Leggo questo intervento di Giorgio Vasta e penso al blog di Gad Lerner dove anche oggi il bravuomo Dio me lo protegga, parla di sessismo e ripropone il tema del video sulla violenza alle donne. 500 e rotti commenti, alcuni di donne in tema, la maggior parte di uomini (con una cospiqua percentuale di utenti abituali del blog che lo riducono a forum privato peggiorandone la qualità va beh questo era OT) e solo le donne commentano in tema, e solo alcune, gli altri proprio cambiano argomento.
Perchè la discriminazione di genere, che in certi paesi – vedi USA e CANADA specie nelle aree della cultura è associata all’essere un po’ truzzi, come il razzismo, in Italia è tema noioso e secondario. E’ una cosa che non influisce sulla qualità dei nostri prodotti culturali, anche se semo di tipo bravino e rispettoso nei confronti delle donne. Non è un tema che percepiamo come politico. Nè un tema che percepiamo come importante per la qualità dei nostri prodotti intellettuali.
Alla fine l’ottimo Giorgio Vasta, si ritrova ad avere qualcosa in comune con il nostro Premier Maximo – contribuendo ognuno a modo suo alla perpetuazione del medesimo sistema socioculturale.
Loredana siamo sicuri che fa peggio Arisa di Giorgio Vasta?
non lo so.
L’hai buttata giù dura Zauberei.
Io tendo a salvare sempre la buona fede, però sì anch’io denuncio la cecità.
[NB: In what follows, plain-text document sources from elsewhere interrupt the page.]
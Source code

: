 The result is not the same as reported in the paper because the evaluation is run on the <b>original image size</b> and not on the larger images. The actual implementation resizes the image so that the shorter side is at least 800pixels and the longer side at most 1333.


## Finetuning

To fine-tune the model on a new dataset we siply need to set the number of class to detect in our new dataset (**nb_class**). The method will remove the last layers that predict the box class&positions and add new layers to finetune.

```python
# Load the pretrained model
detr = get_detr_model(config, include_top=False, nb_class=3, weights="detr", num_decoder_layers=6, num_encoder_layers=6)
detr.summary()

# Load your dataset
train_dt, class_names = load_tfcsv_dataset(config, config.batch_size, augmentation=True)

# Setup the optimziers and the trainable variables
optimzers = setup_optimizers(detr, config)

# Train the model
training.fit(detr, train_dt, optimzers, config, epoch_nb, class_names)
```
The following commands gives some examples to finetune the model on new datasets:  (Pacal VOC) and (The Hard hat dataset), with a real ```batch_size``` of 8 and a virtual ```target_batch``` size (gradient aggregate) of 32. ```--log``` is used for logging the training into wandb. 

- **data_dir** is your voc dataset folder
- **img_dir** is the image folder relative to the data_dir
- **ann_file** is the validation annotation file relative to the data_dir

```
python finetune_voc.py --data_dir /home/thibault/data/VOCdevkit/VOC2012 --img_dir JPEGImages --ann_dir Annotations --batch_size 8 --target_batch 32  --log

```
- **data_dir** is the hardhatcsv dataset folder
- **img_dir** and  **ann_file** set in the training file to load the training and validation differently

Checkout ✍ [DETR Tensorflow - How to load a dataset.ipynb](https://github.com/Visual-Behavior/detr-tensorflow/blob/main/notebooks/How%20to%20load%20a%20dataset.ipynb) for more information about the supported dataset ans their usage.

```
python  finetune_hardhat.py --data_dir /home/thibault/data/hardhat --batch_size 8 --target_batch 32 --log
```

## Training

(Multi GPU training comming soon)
Non si tratta della richiesta di quote rosa, che poi anche se fosse io non ci troverei niente di male.
Nel senso che le quote rosa sono un dispositivo, palese, attraverso cui si è tentato di inserire nella vita pubblica le donne, che ne sono state (e ne sono) escluse attraverso un dispositivo dissimulato.
Perchè è di un dispositivo, nel senso un cui lo intendeva Foucault, che dovremmo parlare.
Poi certo di incidenti, accidenti, equivoci ce ne sono a bizzeffe. Ma è di quel dispositivo che dobbiamo parlare, caro (davvero senza ironia) Giorgio Vasta.
(Cara Zauberei di quel dispositivo invece non possiamo parlare col nostro leader, e questo per me già fa una bella differenza).
Ho finito oggi di leggere l’antologia.
Sulla mancanza di donne tra gli autori, l’unica cosa che posso dire è che si sente. Forse nel leggere sono stato influenzato dalle discussioni lette qui sul blog, ma comunque l’assenza di un punto di vista di genere sul futuro si avverte parecchio. Anche perché le uniche voci narranti femminili presenti, quelle di Wu Ming 1 e di Pincio, sembrano piuttosto asessuate.
Al di là della questione, che è stata dibattuta a sufficienza sino ad ora, devo dire che l’antologia è interessante ma mi ha un po’ deluso. Certo, nessun racconto è da buttare, ma se si eccettuano quelli di Avoledo, Celestini e WM1, tutti gli altri sembrano dire “siamo stati scritti nell’intervallo tra lavori più importanti di questo”, non so se rendo l’idea.
E’ un peccato, perché il tema era molto interessante, ma affrontato in maniera troppo approssimativa.